Description of Chemiluminescence

     Chemiluminescence is the process whereby energy from a chemical reaction is released directly as light without the involvement of heat or flame. Chemiluminescence is not similar to fluorescence (neon signs), phosphorescence (glow in the dark toys), or incandescence (light bulbs), but most similar to bioluminescence. The most common example of this process is the bioluminescence of the firefly!

      The firefly is by far the most efficient example of a bioluminescent system discovered to date. It approaches a theoretical limit by producing 88 photons of light for each 100 molecules of reactant yielding an astonishing 88% efficiency rate! Modern research into chemiluminescence has led to discoveries of dozens of light producing chemical reactions,
but most of them are only about 1% efficient. To give you another example, a light bulb is only about 10% efficient at converting electrical energy to light with the rest of the energy producing heat. It goes to show you that Mother Nature is an efficient user of energy!

     Fireflies use two different chemicals to produce light. The one that produces the light is generically called a "luciferin" and the one that drives or catalyzes the reaction is called a "luciferase." ATP (Adenosine triphosphate) and oxygen are also involved in the reaction. ATP is the chemical that, at the cellular level, provides energy for living things. Because of this, firefly luciferin can be used as a bio-indicator of the presence of energy or life! Bet you didn't know your glow light novelties had so much in common with Mother Nature!

     The main importance of chemiluminescence is in the fact that it is a cold system. Energy in the form of light is produced directly from the chemical reaction without first going through an intermediate stage involving heat. Chemiluminescent glow products never heat up, are not a source of ignition, and are non flammable. This is why modern science wished to copy the firefly! Glow products have an abundance of uses as a cold, portable, light source and are an excellent source of SAFE FUN.

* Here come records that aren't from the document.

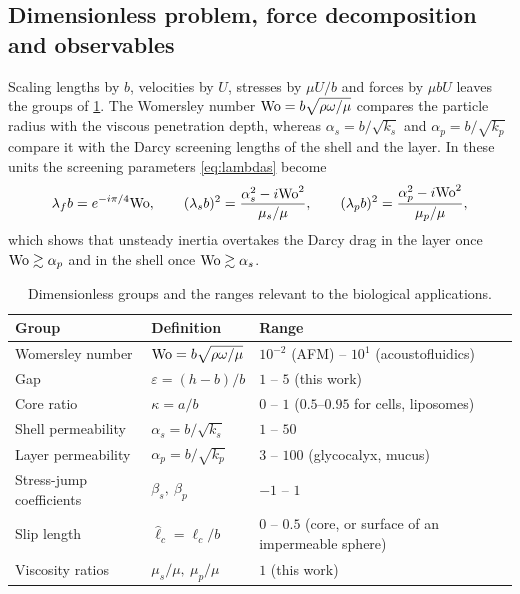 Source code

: \subsection{Dimensionless problem, force decomposition and observables}\label{sec:nondim}
Scaling lengths by $b$, velocities by $U$, stresses by $\mu U/b$ and forces by $\mu bU$ leaves the groups of
\cref{tab:groups}. The Womersley number $\mathrm{Wo}=b\sqrt{\rho\omega/\mu}$ compares the particle radius with the viscous
penetration depth, whereas $\alpha_s=b/\sqrt{k_s}$ and $\alpha_p=b/\sqrt{k_p}$ compare it with the Darcy screening lengths
of the shell and the layer. In these units the screening parameters \eqref{eq:lambdas} become
\begin{equation}
  \lambda_fb=e^{-i\pi/4}\mathrm{Wo},\qquad
  (\lambda_sb)^2=\frac{\alpha_s^2-i\mathrm{Wo}^2}{\mu_s/\mu},\qquad
  (\lambda_pb)^2=\frac{\alpha_p^2-i\mathrm{Wo}^2}{\mu_p/\mu},
  \label{eq:lambdas_nd}
\end{equation}
which shows that unsteady inertia overtakes the Darcy drag in the layer once $\mathrm{Wo}\gtrsim\alpha_p$ and in the shell once
$\mathrm{Wo}\gtrsim\alpha_s$.

\begin{table}[t]
\caption{Dimensionless groups and the ranges relevant to the biological applications.}
\label{tab:groups}
\begin{ruledtabular}
\begin{tabular}{lll}
Group & Definition & Range \\
\hline
Womersley number & $\mathrm{Wo}=b\sqrt{\rho\omega/\mu}$ & $10^{-2}$ (AFM) -- $10^{1}$ (acoustofluidics)\\
Gap & $\varepsilon=(h-b)/b$ & $1$ -- $5$ (this work)\\
Core ratio & $\kappa=a/b$ & $0$ -- $1$ ($0.5$--$0.95$ for cells, liposomes)\\
Shell permeability & $\alpha_s=b/\sqrt{k_s}$ & $1$ -- $50$\\
Layer permeability & $\alpha_p=b/\sqrt{k_p}$ & $3$ -- $100$ (glycocalyx, mucus)\\
Stress-jump coefficients & $\beta_s,\ \beta_p$ & $-1$ -- $1$\\
Slip length & $\hat\ell_c=\ell_c/b$ & $0$ -- $0.5$ (core, or surface of an impermeable sphere)\\
Viscosity ratios & $\mu_s/\mu,\ \mu_p/\mu$ & $1$ (this work)\\
\end{tabular}
\end{ruledtabular}
\end{table}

     Chemical glow light products are all very similar. Each product is composed of a flexible outer casing typically made of plastic. Inside the casing is a chemical fluid usually a phenyl oxalate ester and a fluorescent dye. Also inside the casing, floating in this fluid is a thin walled glass ampoule. The glass ampoule typically contains hydrogen peroxide dissolved in phthalic ester. The hydrogen peroxide mix is stored inside the glass ampoule in order to keep it from mixing with the phenyl oxalate ester and starting the light producing chemical reaction. When the glow product is activated by bending it, the thin-walled glass ampoule breaks and its contents mix with the solution outside. Then, the hydrogen peroxide reacts with the phenyl oxalate ester. There have been dozens of reactions discovered to date, and one of them is shown below for a peroxyoxylate system.

     An intermediary is formed during the oxidation reaction that has a high-energy four-member ring. The breakdown of this intermediary transfers energy to the dye molecule, placing the dye molecule into an excited state. The dye molecule fluoresces, as it returns to its ground state, by giving off a photon of light. This is the visible light of the glow product. 

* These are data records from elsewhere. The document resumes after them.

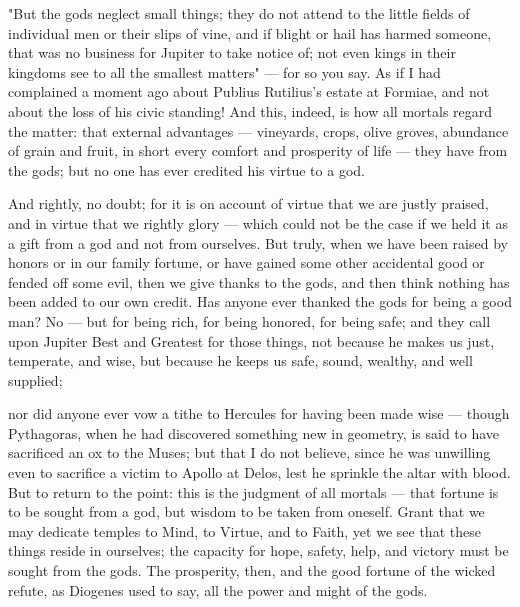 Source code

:  "But the gods neglect small things; they do not attend to the little fields of individual men or their slips of vine, and if blight or hail has harmed someone, that was no business for Jupiter to take notice of; not even kings in their kingdoms see to all the smallest matters" — for so you say. As if I had complained a moment ago about Publius Rutilius's estate at Formiae, and not about the loss of his civic standing! And this, indeed, is how all mortals regard the matter: that external advantages — vineyards, crops, olive groves, abundance of grain and fruit, in short every comfort and prosperity of life — they have from the gods; but no one has ever credited his virtue to a god.

 And rightly, no doubt; for it is on account of virtue that we are justly praised, and in virtue that we rightly glory — which could not be the case if we held it as a gift from a god and not from ourselves. But truly, when we have been raised by honors or in our family fortune, or have gained some other accidental good or fended off some evil, then we give thanks to the gods, and then think nothing has been added to our own credit. Has anyone ever thanked the gods for being a good man? No — but for being rich, for being honored, for being safe; and they call upon Jupiter Best and Greatest for those things, not because he makes us just, temperate, and wise, but because he keeps us safe, sound, wealthy, and well supplied;

 nor did anyone ever vow a tithe to Hercules for having been made wise — though Pythagoras, when he had discovered something new in geometry, is said to have sacrificed an ox to the Muses; but that I do not believe, since he was unwilling even to sacrifice a victim to Apollo at Delos, lest he sprinkle the altar with blood. But to return to the point: this is the judgment of all mortals — that fortune is to be sought from a god, but wisdom to be taken from oneself. Grant that we may dedicate temples to Mind, to Virtue, and to Faith, yet we see that these things reside in ourselves; the capacity for hope, safety, help, and victory must be sought from the gods. The prosperity, then, and the good fortune of the wicked refute, as Diogenes used to say, all the power and might of the gods.

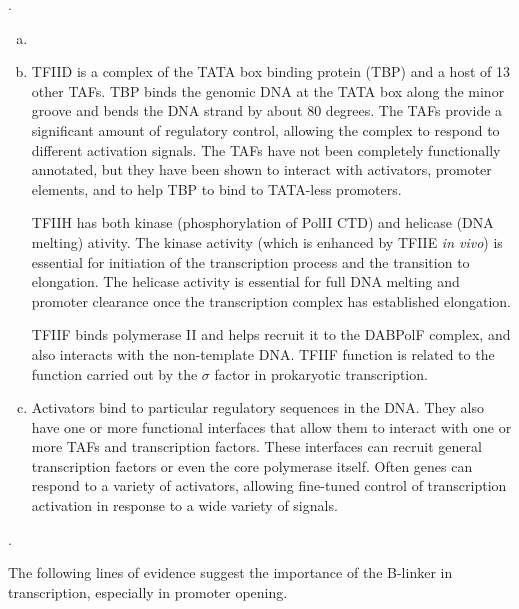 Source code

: \documentclass[a4paper, 10pt]{article}
\newcounter{prob_num}
\newcommand{\problem}{\vspace{20pt}\arabic{prob_num}.\stepcounter{prob_num}\par}
\begin{document}
\problem
\begin{enumerate}[a)]
  \item \hspace{15px}
  
  \vspace{350px}
  \item TFIID is a complex of the TATA box binding protein (TBP) and a host of 13 other TAFs. TBP binds the genomic DNA at the TATA box along the minor groove and bends the DNA strand by about 80 degrees. The TAFs provide a significant amount of regulatory control, allowing the complex to respond to different activation signals. The TAFs have not been completely functionally annotated, but they have been shown to interact with activators, promoter elements, and to help TBP to bind to TATA-less promoters.
  
  TFIIH has both kinase (phosphorylation of PolII CTD) and helicase (DNA melting) ativity. The kinase activity (which is enhanced by TFIIE \textit{in vivo}) is essential for initiation of the transcription process and the transition to elongation. The helicase activity is essential for full DNA melting and promoter clearance once the transcription complex has established elongation.
  
  TFIIF binds polymerase II and helps recruit it to the DABPolF complex, and also interacts with the non-template DNA. TFIIF function is related to the function carried out by the $\sigma$ factor in prokaryotic transcription.
  \item Activators bind to particular regulatory sequences in the DNA. They also have one or more functional interfaces that allow them to interact with one or more TAFs and transcription factors. These interfaces can recruit general transcription factors or even the core polymerase itself. Often genes can respond to a variety of activators, allowing fine-tuned control of transcription activation in response to a wide variety of signals.
\end{enumerate}

\clearpage
\problem
The following lines of evidence suggest the importance of the B-linker in transcription, especially in promoter opening.
\end{document}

     An interesting point to note is that if the dye molecule can be placed into its excited state through some other means, such as laser excitation, the glow product will produce the same light effect as the dye returns to its ground state and fluoresces!

Classroom Experiment

     The following is a description of an experiment that is suitable for the classroom. It should only be conducted with the close supervision of a qualified teacher.

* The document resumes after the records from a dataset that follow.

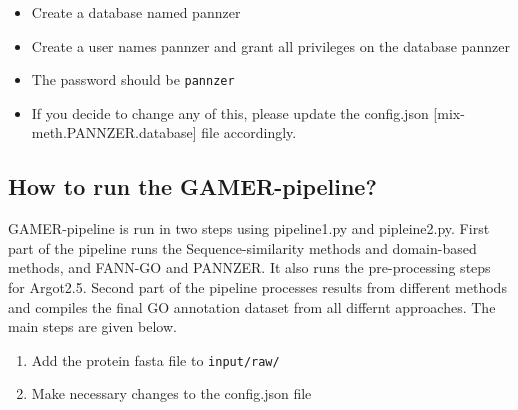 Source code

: \documentclass[11pt,letterpaper]{article}
\begin{document}
\begin{itemize}

 \item
       Create a database named pannzer
 \item
       Create a user names pannzer and grant all privileges on the database
       pannzer
 \item
       The password should be \texttt{pannzer}
 \item
       If you decide to change any of this, please update the config.json
       {[}mix-meth.PANNZER.database{]} file accordingly.
\end{itemize}

\subsection{How to run the
 GAMER-pipeline?}\label{how-to-run-the-gamer-pipeline}

GAMER-pipeline is run in two steps using pipeline1.py and pipleine2.py.
First part of the pipeline runs the Sequence-similarity methods and
domain-based methods, and FANN-GO and PANNZER. It also runs the
pre-processing steps for Argot2.5. Second part of the pipeline processes
results from different methods and compiles the final GO annotation
dataset from all differnt approaches. The main steps are given below.

\begin{enumerate}
 \def\labelenumi{\arabic{enumi}.}

 \item
       Add the protein fasta file to \texttt{input/raw/}
 \item
       Make necessary changes to the config.json file
\end{enumerate}
\end{document}
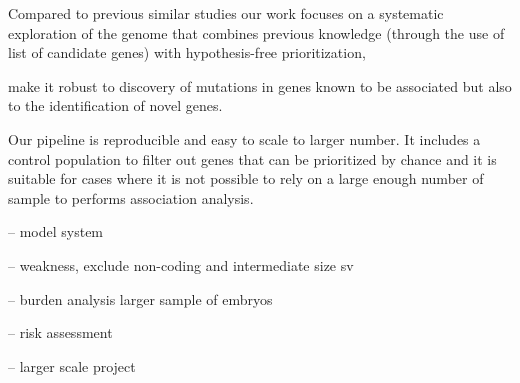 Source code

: Compared to previous similar studies our work focuses on a systematic exploration of the genome that combines previous knowledge (through the use of list of candidate genes) with hypothesis-free prioritization, 


make it robust to discovery of mutations in genes known to be associated but also to the identification of novel genes. 



Our pipeline is reproducible and easy to scale to larger number. It includes a control population to filter out genes that can be prioritized by chance and it is suitable for cases where it is not possible to rely on a large enough number of sample to performs association analysis. 


-- model system 


-- weakness, exclude non-coding and intermediate size sv 







-- burden analysis larger sample of embryos 



-- risk assessment


-- larger scale project 






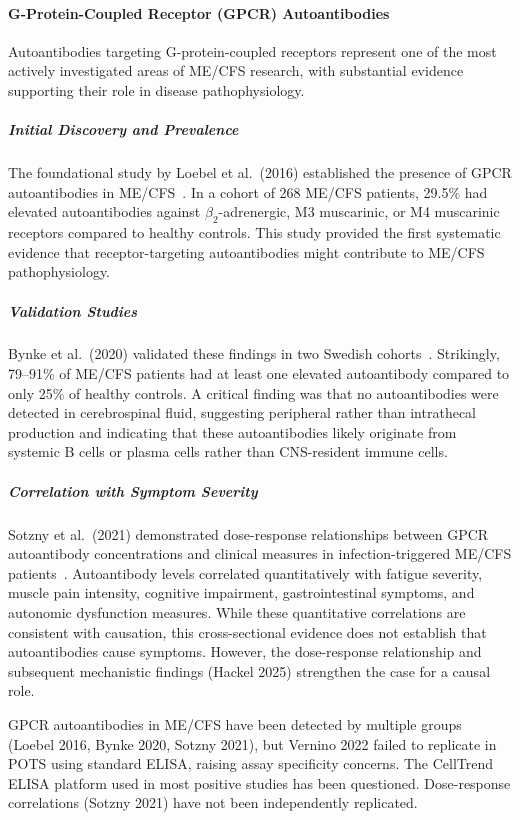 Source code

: \paragraph{G-Protein-Coupled Receptor (GPCR) Autoantibodies}
Autoantibodies targeting G-protein-coupled receptors represent one of the most actively investigated areas of ME/CFS research, with substantial evidence supporting their role in disease pathophysiology.

\subparagraph{Initial Discovery and Prevalence}
The foundational study by Loebel et al.\ (2016) established the presence of GPCR autoantibodies in ME/CFS~\cite{Loebel2016}. In a cohort of 268 ME/CFS patients, 29.5\% had elevated autoantibodies against $\beta_2$-adrenergic, M3 muscarinic, or M4 muscarinic receptors compared to healthy controls. This study provided the first systematic evidence that receptor-targeting autoantibodies might contribute to ME/CFS pathophysiology.

\subparagraph{Validation Studies}
Bynke et al.\ (2020) validated these findings in two Swedish cohorts~\cite{Bynke2020}. Strikingly, 79--91\% of ME/CFS patients had at least one elevated autoantibody compared to only 25\% of healthy controls. A critical finding was that no autoantibodies were detected in cerebrospinal fluid, suggesting peripheral rather than intrathecal production and indicating that these autoantibodies likely originate from systemic B cells or plasma cells rather than CNS-resident immune cells.

\subparagraph{Correlation with Symptom Severity}

\begin{achievement}
\label{ach:gpcr-correlation}
Sotzny et al.\ (2021) demonstrated dose-response relationships between GPCR autoantibody concentrations and clinical measures in infection-triggered ME/CFS patients~\cite{Sotzny2021}. Autoantibody levels correlated quantitatively with fatigue severity, muscle pain intensity, cognitive impairment, gastrointestinal symptoms, and autonomic dysfunction measures. While these quantitative correlations are consistent with causation, this cross-sectional evidence does not establish that autoantibodies cause symptoms. However, the dose-response relationship and subsequent mechanistic findings (Hackel 2025) strengthen the case for a causal role.
\end{achievement}

\begin{warning}
GPCR autoantibodies in ME/CFS have been detected by multiple groups (Loebel 2016, Bynke 2020, Sotzny 2021), but Vernino 2022 failed to replicate in POTS using standard ELISA, raising assay specificity concerns. The CellTrend ELISA platform used in most positive studies has been questioned. Dose-response correlations (Sotzny 2021) have not been independently replicated.
\end{warning}

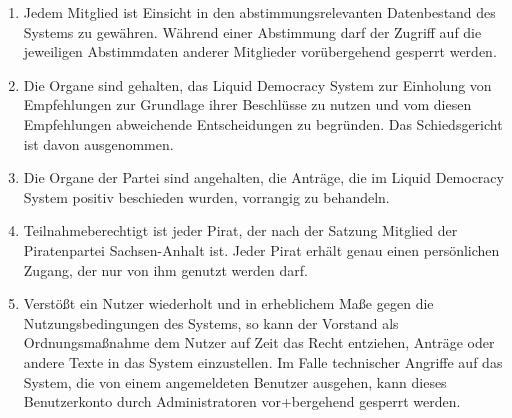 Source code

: \begin{enumerate}
\item Jedem Mitglied ist Einsicht in den abstimmungsrelevanten Datenbestand des
Systems zu gewähren. Während einer Abstimmung darf der Zugriff auf die
jeweiligen Abstimmdaten anderer Mitglieder vorübergehend gesperrt werden.

\item Die Organe sind gehalten, das Liquid Democracy System zur Einholung von
Empfehlungen zur Grundlage ihrer Beschlüsse zu nutzen und vom diesen
Empfehlungen abweichende Entscheidungen zu begründen. Das Schiedsgericht ist
davon ausgenommen.

\item Die Organe der Partei sind angehalten, die Anträge, die im Liquid
Democracy System positiv beschieden wurden, vorrangig zu behandeln.

\item Teilnahmeberechtigt ist jeder Pirat, der nach der Satzung Mitglied der
Piratenpartei Sachsen-Anhalt ist. Jeder Pirat erhält genau einen persönlichen
Zugang, der nur von ihm genutzt werden darf.

\item Verstößt ein Nutzer wiederholt und in erheblichem Maße gegen die
Nutzungsbedingungen des Systems, so kann der Vorstand als Ordnungsmaßnahme dem
Nutzer auf Zeit das Recht entziehen, Anträge oder andere Texte in das System
einzustellen. Im Falle technischer Angriffe auf das System, die von einem
angemeldeten Benutzer ausgehen, kann dieses Benutzerkonto durch Administratoren
vor+bergehend gesperrt werden.
\end{enumerate} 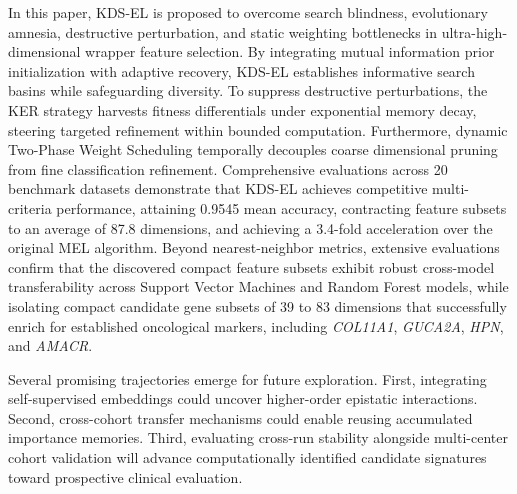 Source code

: In this paper, KDS-EL is proposed to overcome search blindness, evolutionary amnesia, destructive perturbation, and static weighting bottlenecks in ultra-high-dimensional wrapper feature selection. By integrating mutual information prior initialization with adaptive recovery, KDS-EL establishes informative search basins while safeguarding diversity. To suppress destructive perturbations, the KER strategy harvests fitness differentials under exponential memory decay, steering targeted refinement within bounded computation. Furthermore, dynamic Two-Phase Weight Scheduling temporally decouples coarse dimensional pruning from fine classification refinement. Comprehensive evaluations across 20 benchmark datasets demonstrate that KDS-EL achieves competitive multi-criteria performance, attaining 0.9545 mean accuracy, contracting feature subsets to an average of 87.8 dimensions, and achieving a 3.4-fold acceleration over the original MEL algorithm. Beyond nearest-neighbor metrics, extensive evaluations confirm that the discovered compact feature subsets exhibit robust cross-model transferability across Support Vector Machines and Random Forest models, while isolating compact candidate gene subsets of 39 to 83 dimensions that successfully enrich for established oncological markers, including \textit{COL11A1}, \textit{GUCA2A}, \textit{HPN}, and \textit{AMACR}.

Several promising trajectories emerge for future exploration. First, integrating self-supervised embeddings could uncover higher-order epistatic interactions. Second, cross-cohort transfer mechanisms could enable reusing accumulated importance memories. Third, evaluating cross-run stability alongside multi-center cohort validation will advance computationally identified candidate signatures toward prospective clinical evaluation.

     By combining a luminescent solution with an oxidizing solution, a bright blue light source is created. To make the luminescent solution, combine:

4 g sodium carbonate
0.2 g luminol
24.0 g sodium bicarbonate
0.5 g ammonium carbonate
0.4 g copper (II) sulfate pentahydrate
1 L distilled water.
Mix to dissolve.

     For the oxidizing solution, dilute 50 mL of 3% hydrogen peroxide to 1 L.

     Mix about 200ml of each of the two solutions in an Erlenmeyer flask or, let the students mix small quantities of each solution at their own desks, and watch for the cool blue glow!

     This experiment uses luminol as the fluorescer, which is a slightly different system than the chemical system used inside a typical glow light product, but the principle is the same. As a side note, luminol is also used in forensic crime scene analysis, whereby it helps identify dried blood by reacting with it and fluorescing!